WORK ORDER
Return the entries below word for word. No picture belongs in the copy.

GIVEN DATA Start Marker

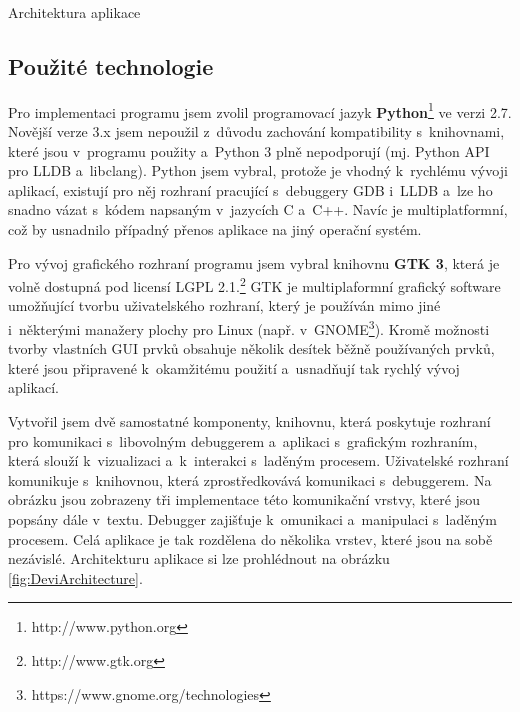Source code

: \documentclass[czech,bachelor,male,python,dept460,hidelinks]{diploma}						%
\newcommand{\parspace}[1][]{
	\ifthenelse{\isempty{#1}}{\vspace{0mm}}{\vspace{#1}}
	\par
}
\begin{document}
\begin{section}{Architektura aplikace}
	\subsection{Použité technologie}
	\par Pro implementaci programu jsem zvolil programovací jazyk \textbf{Python}\footnote{http://www.python.org} ve verzi 2.7. Novější verze 3.x jsem nepoužil
	z~důvodu zachování kompatibility s~knihovnami, které jsou v~programu použity a~Python 3 plně nepodporují (mj. Python API pro LLDB a~libclang).
	Python jsem vybral, protože je vhodný k~rychlému vývoji aplikací, existují pro něj rozhraní pracující s~debuggery GDB i~LLDB a~lze ho snadno vázat
	s~kódem napsaným v~jazycích C a~C++. Navíc je multiplatformní, což by usnadnilo případný přenos aplikace na jiný operační systém.
	
	\parspace Pro vývoj grafického rozhraní programu jsem vybral knihovnu \textbf{GTK 3}, která je volně dostupná pod licensí LGPL 2.1.\footnote{http://www.gtk.org} 
	GTK je multiplaformní grafický software umožňující tvorbu uživatelského rozhraní, který je používán mimo jiné
	i~některými manažery plochy pro Linux (např. v~GNOME\footnote{https://www.gnome.org/technologies}). Kromě možnosti tvorby vlastních
	GUI prvků obsahuje několik desítek běžně používaných prvků, které jsou připravené k~okamžitému použití a~usnadňují tak rychlý vývoj aplikací.
	
	\parspace Vytvořil jsem dvě samostatné komponenty, knihovnu, která poskytuje rozhraní pro komunikaci s~libovolným debuggerem a~aplikaci s~grafickým rozhraním,
	která slouží k~vizualizaci a~k~interakci s~laděným procesem.
	Uživatelské rozhraní komunikuje s~knihovnou, která zprostředkovává komunikaci s~debuggerem. Na obrázku jsou zobrazeny tři implementace této komunikační vrstvy,
	které jsou popsány dále v~textu. Debugger zajišťuje k~omunikaci a~manipulaci s~laděným procesem. Celá aplikace je tak rozdělena do několika
	vrstev, které jsou na sobě nezávislé. Architekturu aplikace si lze prohlédnout na obrázku \ref{fig:DeviArchitecture}.
	
		

\end{section}
\end{document}
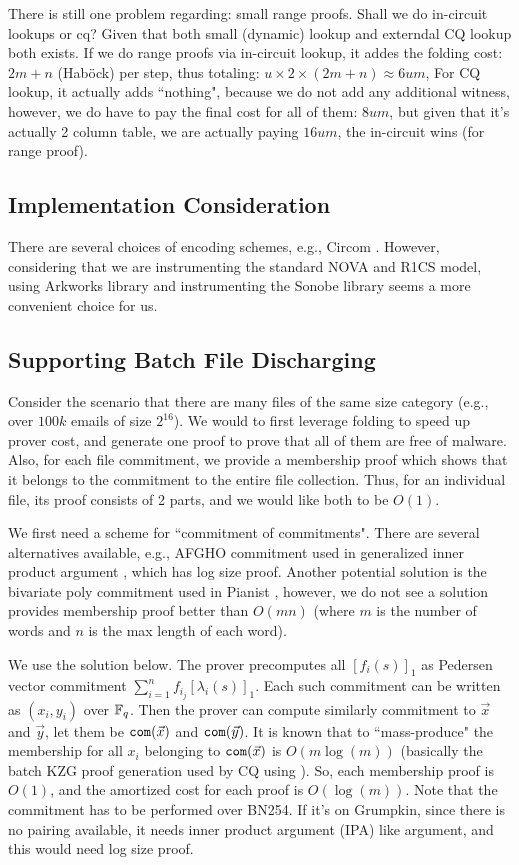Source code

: {{There is still one problem regarding: small range proofs. Shall we
do in-circuit lookups or cq? Given that both small (dynamic) lookup
and externdal CQ lookup both exists. If we do range proofs via
in-circuit lookup, it addes the folding cost: $2m+n$ (Hab\"{o}ck) per
step, thus totaling: $u \times 2 \times (2m+n) \approx 6um$,
For CQ lookup, it actually adds ``nothing", because we do not add
any additional witness, however, we do have to pay the final cost
for all of them: $8um$, but given that it's actually 2 column table,
we are actually paying $16um$, the in-circuit wins (for range proof).

\subsection{Implementation Consideration}
There are several choices of encoding schemes, e.g.,
Circom \cite{circom}. However, considering that
we are instrumenting the standard NOVA and R1CS model,
using Arkworks library \cite{arkworks} and instrumenting the Sonobe
library seems a more convenient choice for us.

\subsection{Supporting Batch File Discharging}
Consider the scenario that there are many files of the same
size category (e.g., over $100k$ emails of size $2^{16}$).
We would to first leverage folding to speed up prover cost,
and generate one proof to prove that all of them are free of
malware. Also, for each file commitment, we provide a membership
proof which shows that it belongs to the commitment to the
entire file collection. Thus, for an individual file, its proof
consists of 2 parts, and we would like both to be $O(1)$.

We first need a scheme for ``commitment of commitments". 
There are several alternatives available, e.g., 
AFGHO commitment used in generalized inner product argument \cite{Bunz21},
which has log size proof.  Another potential solution is
the bivariate poly commitment used in Pianist \cite{Pianist},
however, we do not see a solution provides membership proof
better than $O(mn)$ (where $m$ is the number of words and $n$ is the
max length of each word).

We use the solution below.  The prover precomputes all $[f_i(s)]_1$
as Pedersen vector commitment $\sum_{i=1}^n f_{i_j} [\lambda_i(s)]_1$.
Each such commitment can be written as $(x_i, y_i)$ over $\F_q$. 
Then the prover can compute similarly commitment to $\vec{x}$
and $\vec{y}$, let them be $\com(\vec{x})$ and $\com(\vec{y})$.
It is known that to ``mass-produce" the membership for
all $x_i$ belonging to $\com(\vec{x})$ is $O(m\log(m))$ (basically
the batch KZG proof generation used by CQ \cite{cq} using
\cite{FK23}). So, each membership proof is $O(1)$, and the
amortized cost for each proof is $O(\log(m))$. Note that the commitment
has to be performed over BN254. If it's on Grumpkin, since
there is no pairing available, it needs inner product argument (IPA)
like argument, and this would need log size proof.

}}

GIVEN DATA End Marker

ANSWER BOX
Source code

: \documentclass[czech,bachelor,male,python,dept460,hidelinks]{diploma}						%
\newcommand{\parspace}[1][]{
	\ifthenelse{\isempty{#1}}{\vspace{0mm}}{\vspace{#1}}
	\par
}
\begin{document}
\begin{section}{Architektura aplikace}
	\subsection{Použité technologie}
	\par Pro implementaci programu jsem zvolil programovací jazyk \textbf{Python}\footnote{http://www.python.org} ve verzi 2.7. Novější verze 3.x jsem nepoužil
	z~důvodu zachování kompatibility s~knihovnami, které jsou v~programu použity a~Python 3 plně nepodporují (mj. Python API pro LLDB a~libclang).
	Python jsem vybral, protože je vhodný k~rychlému vývoji aplikací, existují pro něj rozhraní pracující s~debuggery GDB i~LLDB a~lze ho snadno vázat
	s~kódem napsaným v~jazycích C a~C++. Navíc je multiplatformní, což by usnadnilo případný přenos aplikace na jiný operační systém.
	
	\parspace Pro vývoj grafického rozhraní programu jsem vybral knihovnu \textbf{GTK 3}, která je volně dostupná pod licensí LGPL 2.1.\footnote{http://www.gtk.org} 
	GTK je multiplaformní grafický software umožňující tvorbu uživatelského rozhraní, který je používán mimo jiné
	i~některými manažery plochy pro Linux (např. v~GNOME\footnote{https://www.gnome.org/technologies}). Kromě možnosti tvorby vlastních
	GUI prvků obsahuje několik desítek běžně používaných prvků, které jsou připravené k~okamžitému použití a~usnadňují tak rychlý vývoj aplikací.
	
	\parspace Vytvořil jsem dvě samostatné komponenty, knihovnu, která poskytuje rozhraní pro komunikaci s~libovolným debuggerem a~aplikaci s~grafickým rozhraním,
	která slouží k~vizualizaci a~k~interakci s~laděným procesem.
	Uživatelské rozhraní komunikuje s~knihovnou, která zprostředkovává komunikaci s~debuggerem. Na obrázku jsou zobrazeny tři implementace této komunikační vrstvy,
	které jsou popsány dále v~textu. Debugger zajišťuje k~omunikaci a~manipulaci s~laděným procesem. Celá aplikace je tak rozdělena do několika
	vrstev, které jsou na sobě nezávislé. Architekturu aplikace si lze prohlédnout na obrázku \ref{fig:DeviArchitecture}.
	
		

\end{section}
\end{document}
Source code

: {{There is still one problem regarding: small range proofs. Shall we
do in-circuit lookups or cq? Given that both small (dynamic) lookup
and externdal CQ lookup both exists. If we do range proofs via
in-circuit lookup, it addes the folding cost: $2m+n$ (Hab\"{o}ck) per
step, thus totaling: $u \times 2 \times (2m+n) \approx 6um$,
For CQ lookup, it actually adds ``nothing", because we do not add
any additional witness, however, we do have to pay the final cost
for all of them: $8um$, but given that it's actually 2 column table,
we are actually paying $16um$, the in-circuit wins (for range proof).

\subsection{Implementation Consideration}
There are several choices of encoding schemes, e.g.,
Circom \cite{circom}. However, considering that
we are instrumenting the standard NOVA and R1CS model,
using Arkworks library \cite{arkworks} and instrumenting the Sonobe
library seems a more convenient choice for us.

\subsection{Supporting Batch File Discharging}
Consider the scenario that there are many files of the same
size category (e.g., over $100k$ emails of size $2^{16}$).
We would to first leverage folding to speed up prover cost,
and generate one proof to prove that all of them are free of
malware. Also, for each file commitment, we provide a membership
proof which shows that it belongs to the commitment to the
entire file collection. Thus, for an individual file, its proof
consists of 2 parts, and we would like both to be $O(1)$.

We first need a scheme for ``commitment of commitments". 
There are several alternatives available, e.g., 
AFGHO commitment used in generalized inner product argument \cite{Bunz21},
which has log size proof.  Another potential solution is
the bivariate poly commitment used in Pianist \cite{Pianist},
however, we do not see a solution provides membership proof
better than $O(mn)$ (where $m$ is the number of words and $n$ is the
max length of each word).

We use the solution below.  The prover precomputes all $[f_i(s)]_1$
as Pedersen vector commitment $\sum_{i=1}^n f_{i_j} [\lambda_i(s)]_1$.
Each such commitment can be written as $(x_i, y_i)$ over $\F_q$. 
Then the prover can compute similarly commitment to $\vec{x}$
and $\vec{y}$, let them be $\com(\vec{x})$ and $\com(\vec{y})$.
It is known that to ``mass-produce" the membership for
all $x_i$ belonging to $\com(\vec{x})$ is $O(m\log(m))$ (basically
the batch KZG proof generation used by CQ \cite{cq} using
\cite{FK23}). So, each membership proof is $O(1)$, and the
amortized cost for each proof is $O(\log(m))$. Note that the commitment
has to be performed over BN254. If it's on Grumpkin, since
there is no pairing available, it needs inner product argument (IPA)
like argument, and this would need log size proof.

}}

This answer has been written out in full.